После этого отношение Бартмана к нам стало постепенно ухудшаться. Он не бил нас, а просто разговаривал с нами иначе. Однажды, придя забрать часы, он сказал: «Вы, зекецис, слишком долго тут сидите впустую. Думаю, пора вам немного поработать». Я спросил его, должны ли мы закончить работу с часами. Бартман ответил: «Да, сдайте мне все, что успеете починить за неделю. После этого вы больше не будете часовщиками». Иммерглик, начальник еврейской полиции, всегда приходил к нам вместе с Бартманом, когда тот приносил нам часы. Он слышал, как лагерфюрер ругался на нас и в каком тоне беседовал с нами. Бартман и с Иммергликом обращался плохо. Даже будучи начальником полиции, он оставался евреем, и начальник лагеря ни во что его не ставил. Иммерглик уважал нас, поскольку мы занимали такое же положение, как и он. Полицейский сказал мне: «Ленга, ты видишь, как он с вами обходится? Ему что‐то от вас нужно». Мне казалось, что достаточно того, что мы чиним для него часы и он очень этим доволен. Я спросил Иммерглика, что мне надо сделать, но тот ответил лишь: «Не знаю, не знаю». Полагаю, он знал, но боялся сказать.
Несколько дней во время визитов Бартмана я испытывал особенный страх. За любую мельчайшую провинность он мог в воскресенье приказать расстрелять нас. Я так ничего и не предпринял. В конце недели он приказал Иммерглику выводить нас на земляные работы вместе со всеми. Каждый день Бартман приходил посмотреть, как мы трудимся, и поиздеваться над нами. Другие заключенные злились на нас. Они знали, что лагерфюрер приходил из-за нас, а на глазах у роше (злодея) им приходилось вкалывать усерднее.
Однако пока Бартман не отдавал приказа Иммерглику выселить нас из отдельной комнаты.

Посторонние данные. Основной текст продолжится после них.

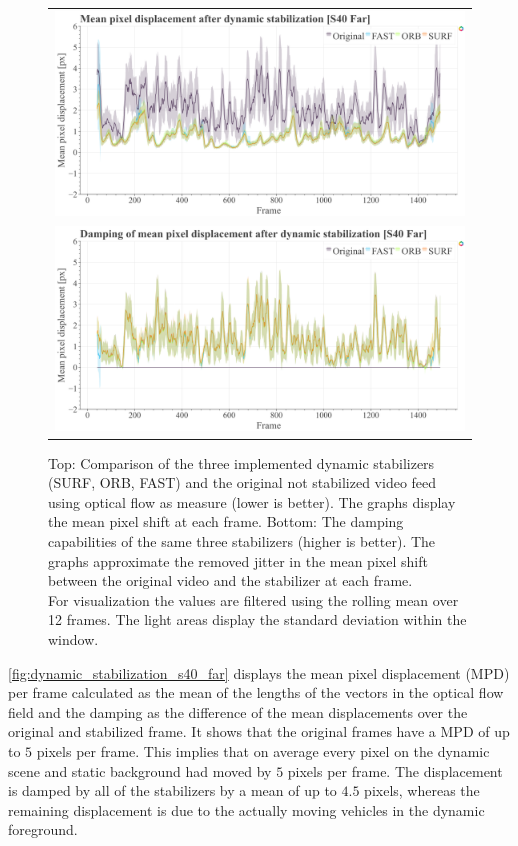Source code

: \begin{figure}[t]
    \centering
    \begin{tabular}{c}
      \includegraphics[width=0.9\linewidth]{diagrams/optical_flow/s40_n_far_image_raw.mp4.csv/compare_of_mean_pixel_displacement/window_size_12.html.png}    \\  
      \includegraphics[width=0.9\linewidth]{diagrams/optical_flow/s40_n_far_image_raw.mp4.csv/deltas_of_mean_pixel_displacement/window_size_12.html.png}    
\end{tabular}
    \caption{Top: 
        Comparison of the three implemented dynamic stabilizers (SURF, ORB, FAST) and the original not stabilized video feed using optical flow as measure (lower is better).
        The graphs display the mean pixel shift at each frame. 
        Bottom: 
        The damping capabilities of the same three stabilizers (higher is better). 
        The graphs approximate the removed jitter in the mean pixel shift between the original video and the stabilizer at each frame.\\
        For visualization the values are filtered using the rolling mean over 12 frames. 
        The light areas display the standard deviation within the window.
    }
    \label{fig:dynamic_stabilization_s40_far}
\end{figure}

\autoref{fig:dynamic_stabilization_s40_far} displays the mean pixel displacement (MPD) per frame calculated as the mean of the lengths of the vectors in the optical flow field and the damping as the difference of the mean displacements over the original and stabilized frame.
It shows that the original frames have a MPD of up to $5$ pixels per frame. This implies that on average every pixel on the dynamic scene and static background had moved by $5$ pixels per frame. 
The displacement is damped by all of the stabilizers by a mean of up to $4.5$ pixels, whereas the remaining displacement is due to the actually moving vehicles in the dynamic foreground.   

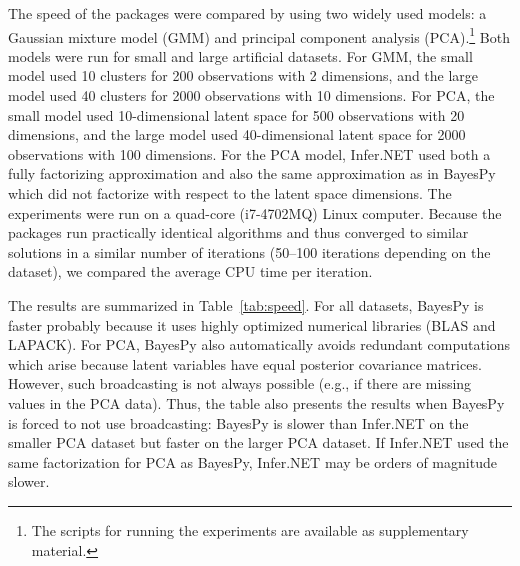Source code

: \documentclass[twoside,11pt]{article}
\begin{document}
The speed of the packages were compared by using two widely used models: a
Gaussian mixture model (GMM) and principal component analysis
(PCA).\footnote{The scripts for running the experiments are available as
  supplementary material.}  Both models were run for small and large artificial
datasets.  For GMM, the small model used 10 clusters for 200 observations with 2
dimensions, and the large model used 40 clusters for 2000 observations with 10
dimensions.  For PCA, the small model used 10-dimensional latent space for 500
observations with 20 dimensions, and the large model used 40-dimensional latent
space for 2000 observations with 100 dimensions.  For the PCA model, Infer.NET
used both a fully factorizing approximation and also the same approximation as
in BayesPy which did not factorize with respect to the latent space dimensions.
The experiments were run on a quad-core (i7-4702MQ) Linux computer.
Because the packages run practically identical algorithms and thus
converged to similar solutions in a similar number of iterations (50--100
iterations depending on the dataset), we compared the average CPU time per
iteration.


The results are summarized in Table~\ref{tab:speed}.  For all datasets, BayesPy
is faster probably because it uses highly optimized numerical libraries (BLAS
and LAPACK).  For PCA, BayesPy also automatically avoids redundant computations
which arise because latent variables have equal posterior covariance matrices.
However, such broadcasting is not always possible (e.g., if there are missing
values in the PCA data).  Thus, the table also presents the results when BayesPy
is forced to not use broadcasting: BayesPy is slower than Infer.NET on the
smaller PCA dataset but faster on the larger PCA dataset.
If Infer.NET used the same factorization for PCA as BayesPy, Infer.NET may be
orders of magnitude slower.
%
\end{document}
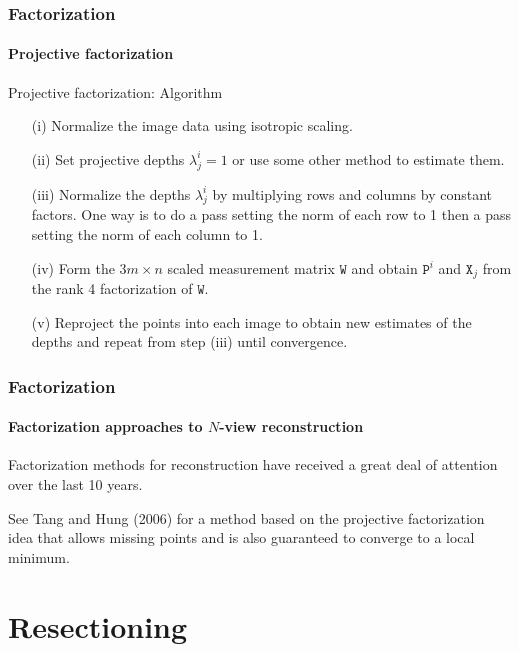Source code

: \documentclass[aspectratio=169]{beamer}
\newcommand{\mat}[1]{\mathtt{#1}}
\begin{document}
\begin{frame}
\frametitle{Factorization}
\framesubtitle{Projective factorization}

\begin{block}{Projective factorization: Algorithm}
\begin{itemize}
\item[(i)] Normalize the image data using isotropic scaling.
\item[(ii)] Set projective depths $\lambda_j^i=1$ or use some other
  method to estimate them.
\item[(iii)] Normalize the depths $\lambda_j^i$ by multiplying rows
  and columns by constant factors.  One way is to do a pass setting the
  norm of each row to 1 then a pass setting the norm of each column to
  1.
\item[(iv)] Form the $3m\times n$ scaled measurement matrix $\mat{W}$
  and obtain $\mat{P}^i$ and $\mat{X}_j$ from the rank 4 factorization
  of $\mat{W}$.
\item[(v)] Reproject the points into each image to obtain new
  estimates of the depths and repeat from step (iii) until
  convergence.
\end{itemize}
\end{block}

\end{frame}


\begin{frame}
\frametitle{Factorization}
\framesubtitle{Factorization approaches to $N$-view reconstruction}

Factorization methods for reconstruction have received a great deal of
attention over the last 10 years.

\medskip

See Tang and Hung (2006) for a method based on the projective
factorization idea that \alert{allows missing points} and is also
\alert{guaranteed to converge} to a local minimum.

\end{frame}


\section{Resectioning}
\end{document}
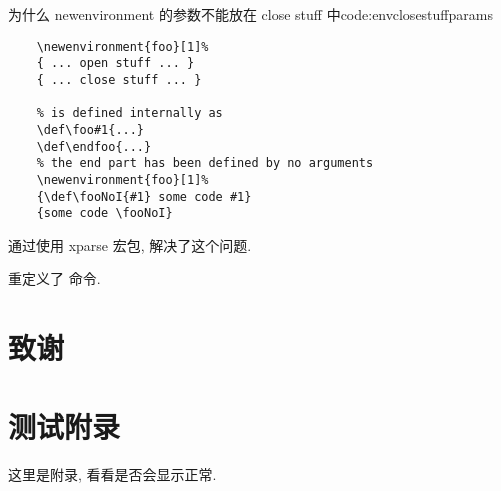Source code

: \documentclass{cugrep}
\begin{document}
\begin{tcodeenv}{为什么 newenvironment 的参数不能放在 close stuff 中}{code:envclosestuffparams}
    \begin{verbatim}
    \newenvironment{foo}[1]%
    { ... open stuff ... }
    { ... close stuff ... }

    % is defined internally as
    \def\foo#1{...}
    \def\endfoo{...}
    % the end part has been defined by no arguments
    \newenvironment{foo}[1]%
    {\def\fooNoI{#1} some code #1}
    {some code \fooNoI}
    \end{verbatim}
\end{tcodeenv}

通过使用 xparse 宏包, 解决了这个问题.

重定义了  命令.
\backmatter

\chapter{致谢}

\appendix
\chapter{测试附录}
这里是附录, 看看是否会显示正常.

\backmatter 
\end{document}

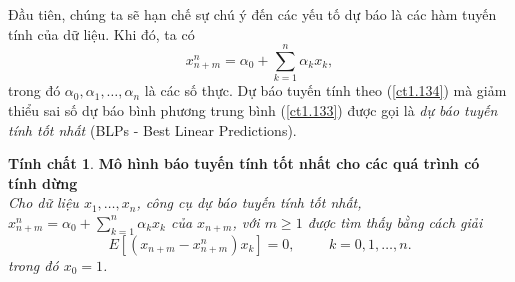 \documentclass[12pt, a4paper,oneside]{book}
\theoremstyle{definition}
\newtheorem{tc}[theo]{Tính chất}
\begin{document}
Đầu tiên, chúng ta sẽ hạn chế sự chú ý đến các yếu tố dự báo là các hàm tuyến tính của dữ liệu. Khi đó, ta có
\begin{equation}
x_{n+m}^n =\alpha_{0} + \sum_{k=1}^{n} \alpha_{k} x_{k}, \label{ct1.134}
\end{equation}
trong đó $\alpha_{0}, \alpha_{1},\dots, \alpha_{n} $ là các số thực. Dự báo tuyến tính theo (\ref{ct1.134}) mà giảm thiểu sai số dự báo bình phương trung bình (\ref{ct1.133}) được gọi là \textit{dự báo tuyến tính tốt nhất} (BLPs - Best Linear Predictions).
\begin{tc}\cite{8} \textbf{\label{BLP}Mô hình báo tuyến tính tốt nhất cho các quá trình có tính dừng}\\
	\textit{Cho dữ liệu $x_{1}, \dots, x_{n}$, công cụ dự báo tuyến tính tốt nhất, $x_{n+m}^n= \alpha_{0} + \sum_{k=1}^{n}\alpha_{k} x_{k}$ của $x_{n+m}$, với $m\geq1$ được tìm thấy bằng cách giải
		\begin{equation}
		E[(x_{n+m} - x_{n+m}^n)x_{k}] = 0, \hspace{1cm} k=0, 1, \dots, n. \label{ct1.135}
		\end{equation}
		trong đó $x_{0}=1$.}
\end{tc}
\end{document}
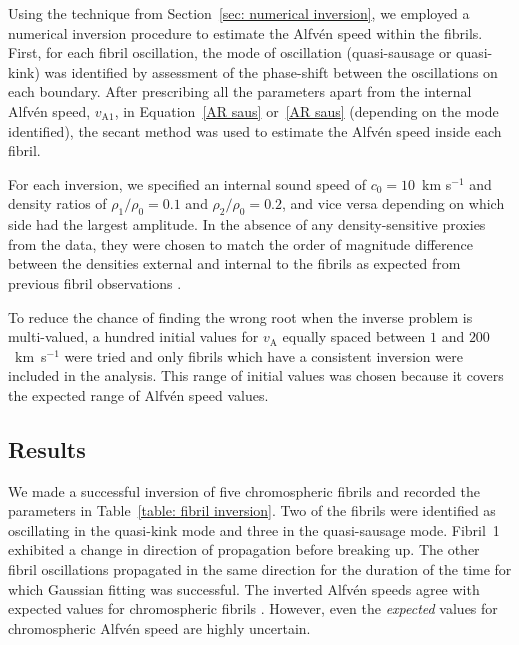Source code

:Using the technique from Section~\ref{sec: numerical inversion}, we employed a numerical inversion procedure to estimate the Alfv\'{e}n speed within the fibrils. First, for each fibril oscillation, the mode of oscillation (quasi-sausage or quasi-kink) was identified by assessment of the phase-shift between the oscillations on each boundary. After prescribing all the parameters apart from the internal Alfv\'{e}n speed, $v_\mathrm{A1}$, in Equation~\eqref{AR saus} or~\eqref{AR saus} (depending on the mode identified), the secant method was used to estimate the Alfv\'{e}n speed inside each fibril.

For each inversion, we specified an internal sound speed of $c_0 = 10$~km s$^{-1}$ and density ratios of $\rho_1/\rho_0 = 0.1$ and $\rho_2/\rho_0 = 0.2$, and vice versa depending on which side had the largest amplitude. In the absence of any density-sensitive proxies from the data, they were chosen to match the order of magnitude difference between the densities external and internal to the fibrils as expected from previous fibril observations \citep{lee_etal12,mor_etal12}.

To reduce the chance of finding the wrong root when the inverse problem is multi-valued, a hundred initial values for $v_\mathrm{A}$ equally spaced between $1$ and $200$~km~s$^{-1}$ were tried and only fibrils which have a consistent inversion were included in the analysis. This range of initial values was chosen because it covers the expected range of Alfv\'{e}n speed values.


\subsection{Results}\label{sec:sms results}
We made a successful inversion of five chromospheric fibrils and recorded the parameters in Table~\ref{table: fibril inversion}. Two of the fibrils were identified as oscillating in the quasi-kink mode and three in the quasi-sausage mode. Fibril~1 exhibited a change in direction of propagation before breaking up. The other fibril oscillations propagated in the same direction for the duration of the time for which Gaussian fitting was successful. The inverted Alfv\'{e}n speeds agree with expected values for chromospheric fibrils \citep{mor_etal12}. However, even the \textit{expected} values for chromospheric Alfv\'{e}n speed are highly uncertain.

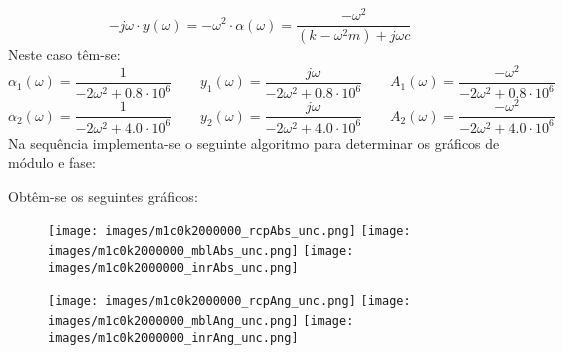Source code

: \documentclass{article}
\begin{document}
\begin{resolution}
\begin{equation}
{            -j\omega   \cdot     y (\omega) = 
            - \omega^2 \cdot \alpha(\omega) = 
            \frac{-\omega^2}{(k -\omega^2 m) + j \omega c}
        }
    \end{equation}
    Neste caso têm-se:
    \begin{equation*}
        \alpha_1(\omega) = \frac{1}{-2\omega^2 + 0.8\cdot 10^6} \qquad
         y_1(\omega) = \frac{j\omega}{-2\omega^2 + 0.8\cdot 10^6} \qquad
          A_1(\omega) = \frac{-\omega^2}{-2\omega^2 + 0.8\cdot 10^6}
    \end{equation*}    \begin{equation*}
        \alpha_2(\omega) = \frac{1}{-2\omega^2 + 4.0\cdot 10^6} \qquad
         y_2(\omega) = \frac{j\omega}{-2\omega^2 + 4.0\cdot 10^6} \qquad
          A_2(\omega) = \frac{-\omega^2}{-2\omega^2 + 4.0\cdot 10^6}
    \end{equation*}
    Na sequência implementa-se o seguinte algoritmo para determinar os gráficos de módulo e fase:
    \begin{scriptsize}
        \myMatlab
    \end{scriptsize}
    Obtêm-se os seguintes gráficos:
    \begin{figure}[H]
        \centering
        \texttt{[image: images/m1c0k2000000\_rcpAbs\_unc.png]}
        \texttt{[image: images/m1c0k2000000\_mblAbs\_unc.png]}
        \texttt{[image: images/m1c0k2000000\_inrAbs\_unc.png]}
    \end{figure}
    \begin{figure}[H]
        \centering
        \texttt{[image: images/m1c0k2000000\_rcpAng\_unc.png]}
        \texttt{[image: images/m1c0k2000000\_mblAng\_unc.png]}
        \texttt{[image: images/m1c0k2000000\_inrAng\_unc.png]}
    \end{figure}
\end{resolution}
\end{document}

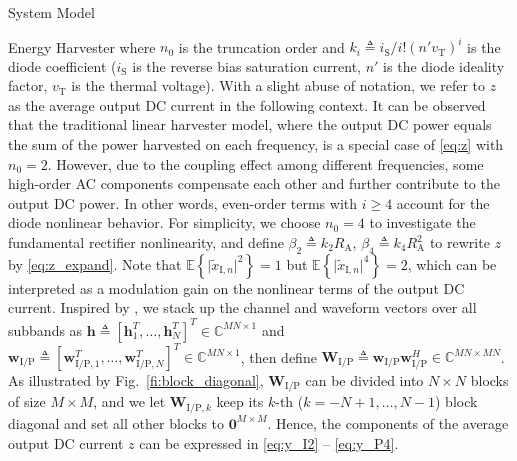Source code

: \documentclass[journal]{IEEEtran}
\begin{document}
\begin{section}{System Model}
\begin{subsection}{Energy Harvester}
			where $n_0$ is the truncation order and $k_i \triangleq i_{\mathrm{S}}/i!(n'v_{\mathrm{T}})^i$ is the diode coefficient ($i_{\mathrm{S}}$ is the reverse bias saturation current, $n'$ is the diode ideality factor, $v_{\mathrm{T}}$ is the thermal voltage). With a slight abuse of notation, we refer to $z$ as the average output DC current in the following context. It can be observed that the traditional linear harvester model, where the output DC power equals the sum of the power harvested on each frequency, is a special case of \eqref{eq:z} with $n_0=2$. However, due to the coupling effect among different frequencies, some high-order AC components compensate each other and further contribute to the output DC power. In other words, even-order terms with $i \ge 4$ account for the diode nonlinear behavior. For simplicity, we choose $n_0=4$ to investigate the fundamental rectifier nonlinearity, and define $\beta_2 \triangleq {k_2}{R_{\mathrm{A}}}$, $\beta_4 \triangleq {k_4}{R_{\mathrm{A}}^2}$ to rewrite $z$ by \eqref{eq:z_expand}. Note that $\mathbb{E}\left\{\lvert\tilde{x}_{\mathrm{I},n}\rvert^2\right\}=1$ but $\mathbb{E}\left\{\lvert\tilde{x}_{\mathrm{I},n}\rvert^4\right\}=2$, which can be interpreted as a modulation gain on the nonlinear terms of the output DC current. Inspired by \cite{Huang2017}, we stack up the channel and waveform vectors over all subbands as $\boldsymbol{h} \triangleq [\boldsymbol{h}_1^T,\dots,\boldsymbol{h}_N^T]^T \in \mathbb{C}^{MN \times 1}$ and $\boldsymbol{w}_{\mathrm{I/P}} \triangleq [\boldsymbol{w}_{\mathrm{I/P},1}^T,\dots,\boldsymbol{w}_{\mathrm{I/P},N}^T]^T \in \mathbb{C}^{MN \times 1}$, then define $\boldsymbol{W}_{\mathrm{I/P}} \triangleq \boldsymbol{w}_{\mathrm{I/P}}\boldsymbol{w}_{\mathrm{I/P}}^H \in \mathbb{C}^{MN \times MN}$. As illustrated by Fig.~\ref{fi:block_diagonal}, $\boldsymbol{W}_{\mathrm{I/P}}$ can be divided into $N \times N$ blocks of size $M \times M$, and we let $\boldsymbol{W}_{\mathrm{I/P},k}$ keep its $k$-th ($k=-N+1,\dots,N-1$) block diagonal and set all other blocks to $\boldsymbol{0}^{M \times M}$. Hence, the components of the average output DC current $z$ can be expressed in \eqref{eq:y_I2} -- \eqref{eq:y_P4}.


\end{subsection}
\end{section}
\end{document}
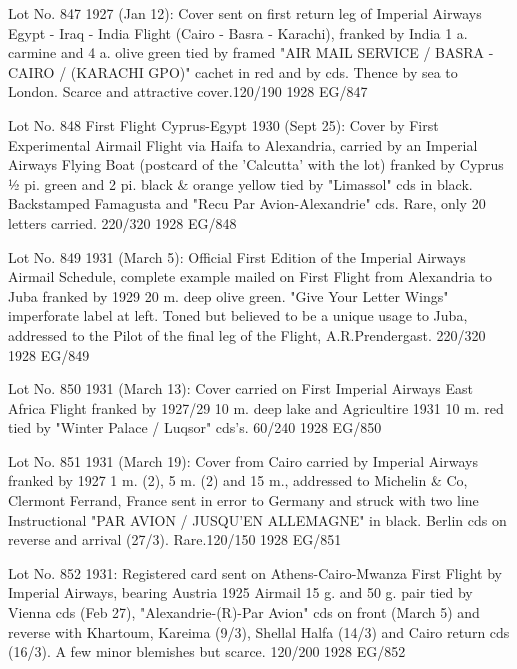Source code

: \documentclass[justified]{tufte-book}
\begin{document}
%
{Lot No. 847
1927 (Jan 12): Cover sent on first return leg of Imperial Airways Egypt - Iraq - India Flight (Cairo - Basra - Karachi), franked by India 1 a. carmine and 4 a. olive green tied by framed "AIR MAIL SERVICE / BASRA - CAIRO / (KARACHI GPO)" cachet in red and by cds. Thence by sea to London. Scarce and attractive cover.120/190}%
{1928}%
{EG/847}%
{}%
{}
{}%
{}

%
{Lot No. 848
First Flight Cyprus-Egypt 1930 (Sept 25): Cover by First Experimental Airmail Flight via Haifa to Alexandria, carried by an Imperial Airways Flying Boat (postcard of the 'Calcutta' with the lot) franked by Cyprus ½ pi. green and 2 pi. black \& orange yellow tied by "Limassol" cds in black. Backstamped Famagusta and "Recu Par Avion-Alexandrie" cds. Rare, only 20 letters carried. 220/320}%
{1928}%
{EG/848}%
{}%
{}
{}%
{}


%
{Lot No. 849
1931 (March 5): Official First Edition of the Imperial Airways Airmail Schedule, complete example mailed on First Flight from Alexandria to Juba franked by 1929 20 m. deep olive green. "Give Your Letter Wings" imperforate label at left. Toned but believed to be a unique usage to Juba, addressed to the Pilot of the final leg of the Flight, A.R.Prendergast. 220/320}%
{1928}%
{EG/849}%
{}%
{}
{}%
{}

%
{Lot No. 850
1931 (March 13): Cover carried on First Imperial Airways East Africa Flight franked by 1927/29 10 m. deep lake and Agricultire 1931 10 m. red tied by "Winter Palace / Luqsor" cds's. 60/240}%
{1928}%
{EG/850}%
{}%
{}
{}%
{}


%
{Lot No. 851
1931 (March 19): Cover from Cairo carried by Imperial Airways franked by 1927 1 m. (2), 5 m. (2) and 15 m., addressed to Michelin \& Co, Clermont Ferrand, France sent in error to Germany and struck with two line Instructional "PAR AVION / JUSQU'EN ALLEMAGNE" in black. Berlin cds on reverse and arrival (27/3). Rare.120/150}%
{1928}%
{EG/851}%
{}%
{}
{}%
{}


%
{
Lot No. 852
1931: Registered card sent on Athens-Cairo-Mwanza First Flight by Imperial Airways, bearing Austria 1925 Airmail 15 g. and 50 g. pair tied by Vienna cds (Feb 27), "Alexandrie-(R)-Par Avion" cds on front (March 5) and reverse with Khartoum, Kareima (9/3), Shellal Halfa (14/3) and Cairo return cds (16/3). A few minor blemishes but scarce. 120/200}%
{1928}%
{EG/852}%
{}%
{}
{}%
{}
\end{document}
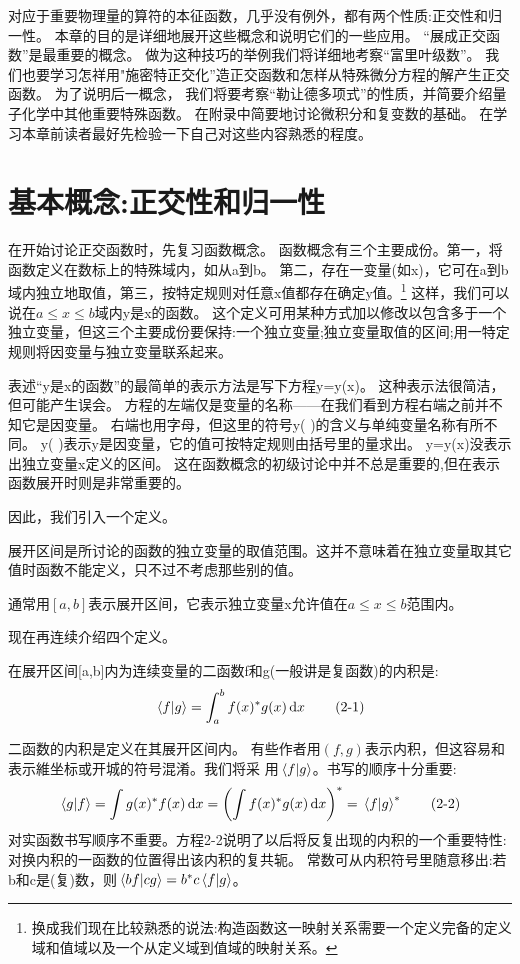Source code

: 对应于重要物理量的算符的本征函数，几乎没有例外，都有两个性质:正交性和归一性。
本章的目的是详细地展开这些概念和说明它们的一些应用。 
“展成正交函数”是最重要的概念。
做为这种技巧的举例我们将详细地考察“富里叶级数”。
我们也要学习怎祥用"施密特正交化”造正交函数和怎样从特殊微分方程的解产生正交函数。
为了说明后一概念， 我们将要考察“勒让德多项式”的性质，并简要介绍量子化学中其他重要特殊函数。
在附录中简要地讨论微积分和复变数的基础。
在学习本章前读者最好先检验一下自己对这些内容熟悉的程度。

\section{基本概念:正交性和归一性}
在开始讨论正交函数时，先复习函数概念。
函数概念有三个主要成份。第一，将函数定义在数标上的特殊域内，如从a到b。
第二，存在一变量(如x)，它可在a到b域内独立地取值，第三，按特定规则对任意x值都存在确定y值。\footnote{换成我们现在比较熟悉的说法:构造函数这一映射关系需要一个定义完备的定义域和值域以及一个从定义域到值域的映射关系。}
这样，我们可以说在$a \leq x \leq b$域内y是x的函数。
这个定义可用某种方式加以修改以包含多于一个独立变量，但这三个主要成份要保持:一个独立变量;独立变量取值的区间;用一特定规则将因变量与独立变量联系起来。

表述“y是x的函数”的最简单的表示方法是写下方程y=y(x)。
这种表示法很简洁，但可能产生误会。
方程的左端仅是变量的名称——在我们看到方程右端之前并不知它是因变量。
右端也用字母，但这里的符号y( )的含义与单纯变量名称有所不同。
y( )表示y是因变量，它的值可按特定规则由括号里的量求出。
y=y(x)没表示出独立变量x定义的区间。
这在函数概念的初级讨论中并不总是重要的,但在表示函数展开时则是非常重要的。

因此，我们引入一个定义。
\begin{definition}[展开区间或简称区间]
    展开区间是所讨论的函数的独立变量的取值范围。这并不意味着在独立变量取其它值时函数不能定义，只不过不考虑那些别的值。
\end{definition}
   
通常用$[a,b]$表示展开区间，它表示独立变量x允许值在$a \leq x \leq b$范围内。

现在再连续介绍四个定义。
\begin{definition}[内积]
    在展开区间[a,b]内为连续变量的二函数f和g(一般讲是复函数)的内积是:
    \[\bra*{f}\ket*{g}=\int_a^bf(x)^*g(x)\dd{x} \tag{2-1}\]
\end{definition}

二函数的内积是定义在其展开区间内。
有些作者用$(f,g)$表示内积，但这容易和表示維坐标或开城的符号混淆。我们将采
用$\bra*{f}\ket*{g}$。书写的顺序十分重要: 
\[\bra*{g}\ket*{f}=\int g(x)^*f(x)\dd{x}=\left ( \int f(x)^*g(x)\dd{x} \right )^*=\bra*{f}\ket*{g}^* \tag{2-2}\]
对实函数书写顺序不重要。方程2-2说明了以后将反复出现的内积的一个重要特性:对换内积的一函数的位置得出该内积的复共轭。
常数可从内积符号里随意移出:若b和c是(复)数，则$\bra*{bf}\ket*{cg}=b^*c\bra*{f}\ket*{g}$。

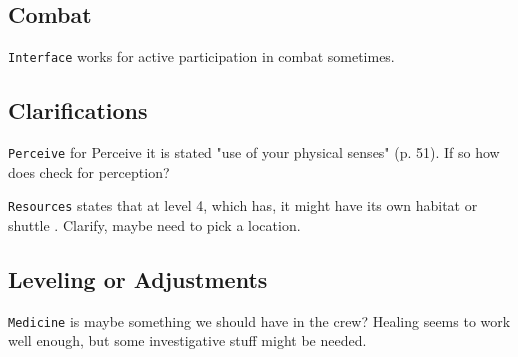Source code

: 
\subsection{Combat}

\texttt{Interface} works for active participation in combat sometimes.  \citep[p. 50]{ep2e_1.1_2019}


\subsection{Clarifications}

\texttt{Perceive}  for Perceive it is stated "use of your physical senses" (p. 51). If so how does \egr{} check for perception?

\texttt{Resources} states that at level 4, which \egr{} has, it might have its own habitat or shuttle \citep[p. 75]{ep2e_1.1_2019}. Clarify, maybe need to pick a location.


\subsection{Leveling or Adjustments}

\texttt{Medicine} is maybe something we should have in the crew? Healing seems to work well enough, but some investigative stuff might be needed.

У нас остались в ремонте часы, и он постоянно спрашивал о них. Я говорил, что ищу для них запчасти.
Иммерглик снова пришел ко мне и сказал: «Вы что, дураки или слепые? Он чего‐то от вас хочет и не отыграет назад, пока вы не сделаете что‐нибудь, что доставит ему удовольствие». И тут мои глаза наконец открылись, и я понял, что полицейский прав. Может быть, Бартман велел ему поговорить со мной. Я не знаю.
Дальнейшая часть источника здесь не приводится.